→ REQUIRED WORK
The expected output is the data itself, duplicated in full.

→ EXERCISE DATA
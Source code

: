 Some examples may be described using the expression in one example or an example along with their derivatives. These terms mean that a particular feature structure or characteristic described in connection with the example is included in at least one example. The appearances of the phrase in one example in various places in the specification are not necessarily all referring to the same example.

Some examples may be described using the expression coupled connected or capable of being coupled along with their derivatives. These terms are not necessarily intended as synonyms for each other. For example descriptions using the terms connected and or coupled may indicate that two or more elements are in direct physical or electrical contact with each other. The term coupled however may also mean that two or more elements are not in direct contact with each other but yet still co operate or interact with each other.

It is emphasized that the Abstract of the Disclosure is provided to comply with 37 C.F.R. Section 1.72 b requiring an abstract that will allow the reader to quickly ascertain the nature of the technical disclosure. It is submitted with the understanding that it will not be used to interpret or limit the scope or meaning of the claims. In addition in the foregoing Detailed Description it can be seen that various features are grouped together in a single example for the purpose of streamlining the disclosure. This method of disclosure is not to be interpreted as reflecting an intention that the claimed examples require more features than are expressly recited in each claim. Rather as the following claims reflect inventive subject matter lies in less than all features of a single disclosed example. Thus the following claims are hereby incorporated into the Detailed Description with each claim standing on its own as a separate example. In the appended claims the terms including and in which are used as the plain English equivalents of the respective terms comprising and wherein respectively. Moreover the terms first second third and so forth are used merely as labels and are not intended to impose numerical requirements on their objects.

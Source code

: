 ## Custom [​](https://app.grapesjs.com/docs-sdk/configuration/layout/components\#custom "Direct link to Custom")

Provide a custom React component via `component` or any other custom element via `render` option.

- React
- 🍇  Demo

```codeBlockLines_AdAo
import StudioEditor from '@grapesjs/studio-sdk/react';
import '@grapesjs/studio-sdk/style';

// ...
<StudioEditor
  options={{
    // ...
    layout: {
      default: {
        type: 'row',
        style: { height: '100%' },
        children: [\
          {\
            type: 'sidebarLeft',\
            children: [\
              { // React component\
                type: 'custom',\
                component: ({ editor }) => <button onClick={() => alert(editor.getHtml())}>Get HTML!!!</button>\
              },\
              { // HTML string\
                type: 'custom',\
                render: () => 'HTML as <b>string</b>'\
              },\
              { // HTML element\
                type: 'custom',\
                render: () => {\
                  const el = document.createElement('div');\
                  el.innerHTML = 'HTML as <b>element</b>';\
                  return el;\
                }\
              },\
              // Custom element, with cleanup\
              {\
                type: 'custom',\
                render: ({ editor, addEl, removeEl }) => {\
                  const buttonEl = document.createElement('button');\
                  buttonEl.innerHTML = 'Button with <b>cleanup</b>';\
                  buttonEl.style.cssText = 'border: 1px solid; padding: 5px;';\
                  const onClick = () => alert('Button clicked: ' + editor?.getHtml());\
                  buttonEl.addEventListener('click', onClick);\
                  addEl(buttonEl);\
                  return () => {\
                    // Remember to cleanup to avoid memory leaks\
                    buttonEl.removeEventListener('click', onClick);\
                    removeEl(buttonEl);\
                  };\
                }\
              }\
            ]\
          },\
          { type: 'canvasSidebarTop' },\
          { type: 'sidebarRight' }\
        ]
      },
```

→ RESULT OF THIS TASK
Source code

: Some examples may be described using the expression in one example or an example along with their derivatives. These terms mean that a particular feature structure or characteristic described in connection with the example is included in at least one example. The appearances of the phrase in one example in various places in the specification are not necessarily all referring to the same example.

Some examples may be described using the expression coupled connected or capable of being coupled along with their derivatives. These terms are not necessarily intended as synonyms for each other. For example descriptions using the terms connected and or coupled may indicate that two or more elements are in direct physical or electrical contact with each other. The term coupled however may also mean that two or more elements are not in direct contact with each other but yet still co operate or interact with each other.

It is emphasized that the Abstract of the Disclosure is provided to comply with 37 C.F.R. Section 1.72 b requiring an abstract that will allow the reader to quickly ascertain the nature of the technical disclosure. It is submitted with the understanding that it will not be used to interpret or limit the scope or meaning of the claims. In addition in the foregoing Detailed Description it can be seen that various features are grouped together in a single example for the purpose of streamlining the disclosure. This method of disclosure is not to be interpreted as reflecting an intention that the claimed examples require more features than are expressly recited in each claim. Rather as the following claims reflect inventive subject matter lies in less than all features of a single disclosed example. Thus the following claims are hereby incorporated into the Detailed Description with each claim standing on its own as a separate example. In the appended claims the terms including and in which are used as the plain English equivalents of the respective terms comprising and wherein respectively. Moreover the terms first second third and so forth are used merely as labels and are not intended to impose numerical requirements on their objects.

Source code

: ## Custom [​](https://app.grapesjs.com/docs-sdk/configuration/layout/components\#custom "Direct link to Custom")

Provide a custom React component via `component` or any other custom element via `render` option.

- React
- 🍇  Demo

```codeBlockLines_AdAo
import StudioEditor from '@grapesjs/studio-sdk/react';
import '@grapesjs/studio-sdk/style';

// ...
<StudioEditor
  options={{
    // ...
    layout: {
      default: {
        type: 'row',
        style: { height: '100%' },
        children: [\
          {\
            type: 'sidebarLeft',\
            children: [\
              { // React component\
                type: 'custom',\
                component: ({ editor }) => <button onClick={() => alert(editor.getHtml())}>Get HTML!!!</button>\
              },\
              { // HTML string\
                type: 'custom',\
                render: () => 'HTML as <b>string</b>'\
              },\
              { // HTML element\
                type: 'custom',\
                render: () => {\
                  const el = document.createElement('div');\
                  el.innerHTML = 'HTML as <b>element</b>';\
                  return el;\
                }\
              },\
              // Custom element, with cleanup\
              {\
                type: 'custom',\
                render: ({ editor, addEl, removeEl }) => {\
                  const buttonEl = document.createElement('button');\
                  buttonEl.innerHTML = 'Button with <b>cleanup</b>';\
                  buttonEl.style.cssText = 'border: 1px solid; padding: 5px;';\
                  const onClick = () => alert('Button clicked: ' + editor?.getHtml());\
                  buttonEl.addEventListener('click', onClick);\
                  addEl(buttonEl);\
                  return () => {\
                    // Remember to cleanup to avoid memory leaks\
                    buttonEl.removeEventListener('click', onClick);\
                    removeEl(buttonEl);\
                  };\
                }\
              }\
            ]\
          },\
          { type: 'canvasSidebarTop' },\
          { type: 'sidebarRight' }\
        ]
      },
```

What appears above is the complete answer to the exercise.